By Brandon Hill on 12/17/2010 2:52:00 AM , Rating: 5
Well, it's a conventional vehicle made to be a hybrid instead of a dedicated hybrid like the Prius, so of course it can't match a Prius in mpg. But it does stomp all over the Camry Hybrid which is its direct competitor.

Also, your Civic is a compact. The Sonata/Camry/Fusion are midsize.

RE: Really?
By Lord 666 on 12/17/2010 7:27:46 AM , Rating: 1
Eek just doesn't get it. One example that meets his criteria is the Volt. Yet, eek would say its [too expensive/small/new/unproven/made by gm/insert bs excuse here] and rather drive the status quo 09 compact Civic. This Sonata and the upcoming Passat will be game changers.

While not that extreme, just converted someone in my family from a Sante Fe to TDI wagon. They went from two fill ups per week to three tanks in two weeks. A 1st grader can figure out the break even/ROI on that one.

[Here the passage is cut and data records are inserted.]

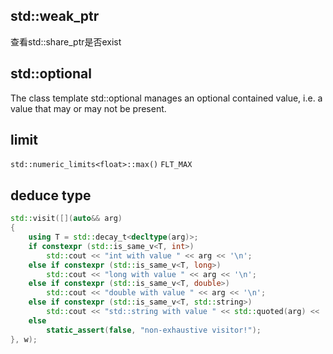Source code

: 
## std::weak_ptr
查看std::share_ptr是否exist

## std::optional
The class template std::optional manages an optional contained value, i.e. a value that may or may not be present.

## limit
`std::numeric_limits<float>::max()`
`FLT_MAX`


## deduce type

```c++
std::visit([](auto&& arg)
{
    using T = std::decay_t<decltype(arg)>;
    if constexpr (std::is_same_v<T, int>)
        std::cout << "int with value " << arg << '\n';
    else if constexpr (std::is_same_v<T, long>)
        std::cout << "long with value " << arg << '\n';
    else if constexpr (std::is_same_v<T, double>)
        std::cout << "double with value " << arg << '\n';
    else if constexpr (std::is_same_v<T, std::string>)
        std::cout << "std::string with value " << std::quoted(arg) << '\n';
    else
        static_assert(false, "non-exhaustive visitor!");
}, w);
```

Hynduai is a smart company and willing to take some risks. That's unlike Honda who have lost their mojo and refuse to use their technology (diesel specifically) because it will be too "expensive."

RE: Really?
By coolkev99 on 12/17/2010 8:52:25 AM , Rating: 3
Well.. in reality it almost always comes down to the money. Auto makers are in business to SELL cars. Most people can't afford a $40,000 car, and those that can probably aren't too worried about the oosts at fill-up.

RE: Really?
By Spuke on 12/17/2010 3:28:30 PM , Rating: 2
Most people can't afford a $40,000 car, and those that can probably aren't too worried about the oosts at fill-up.
$40k spent on a car =! filthy rich. They care too and most cars in that price range get pretty good gas mileage. With the exception of the Sonata, the gas mileage in this class and the $40k class is the same.

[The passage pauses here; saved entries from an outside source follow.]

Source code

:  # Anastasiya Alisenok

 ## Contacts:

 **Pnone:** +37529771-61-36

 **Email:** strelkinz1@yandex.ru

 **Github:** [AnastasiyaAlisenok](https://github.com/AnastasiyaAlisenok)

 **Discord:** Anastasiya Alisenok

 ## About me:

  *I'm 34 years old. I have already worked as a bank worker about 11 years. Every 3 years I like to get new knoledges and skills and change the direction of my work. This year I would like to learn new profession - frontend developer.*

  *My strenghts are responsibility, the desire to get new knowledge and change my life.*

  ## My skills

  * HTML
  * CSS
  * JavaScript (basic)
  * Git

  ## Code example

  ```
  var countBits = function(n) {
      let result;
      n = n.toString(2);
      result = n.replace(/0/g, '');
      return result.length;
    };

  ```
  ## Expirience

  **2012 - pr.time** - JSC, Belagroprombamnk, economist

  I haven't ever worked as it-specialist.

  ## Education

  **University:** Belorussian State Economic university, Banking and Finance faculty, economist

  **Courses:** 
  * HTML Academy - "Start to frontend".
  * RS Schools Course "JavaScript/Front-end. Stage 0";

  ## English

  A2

BTW, I think the consumers in the $40k range are the same one's in this cars class. I know plenty of people, myself included, that can afford a $40k car but won't buy one new. Maybe a used one.

RE: Really?
By Cypherdude1 on 12/22/2010 1:09:34 AM , Rating: 2
35/40 MPG for $26,545 to $31,545? Hardly worth it. Look at the Volkswagen diesel specs here:

You'll see that TDI Clean Diesel gets 30/42 MPG and the cost is $23,000 to $24,100. Of course, it is a diesel so you'll have to gas up around trucks when necessary. I haven't actually looked around to see how easy it is to find diesel.

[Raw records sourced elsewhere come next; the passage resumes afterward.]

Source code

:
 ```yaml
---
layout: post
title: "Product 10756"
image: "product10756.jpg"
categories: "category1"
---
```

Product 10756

As I mentioned before, I think Volkswagen is on the right track. Diesels are far simpler than hybrids. Hybrids have both a gasoline engine and an electric motor. Hybrids are more expensive to maintain. Plus, the battery pack must be replaced which is very expensive.

I've rented a number of models for long trips. The best mileage I ever got was from a VW Jetta. Unfortunately, the Jetta I rented, about 5 years ago, was a bit cramped.

RE: Really?
By FITCamaro on 12/17/2010 10:25:14 AM , Rating: 3
Hyundai is a company that copies the good styling of other companies 2-3 years after they debut it. They lack originality in anything.

RE: Really?
By Spuke on 12/17/2010 3:11:03 PM , Rating: 2
Hyundai is a company that copies the good styling of other companies 2-3 years after they debut it.
So what car from 2-3 years ago did they copy with the Sonata?

RE: Really?
By Brandon Hill on 12/17/2010 3:41:04 PM , Rating: 2
I would have agreed with you two or three years ago, but Hyundai is pretty much forging its own design language now.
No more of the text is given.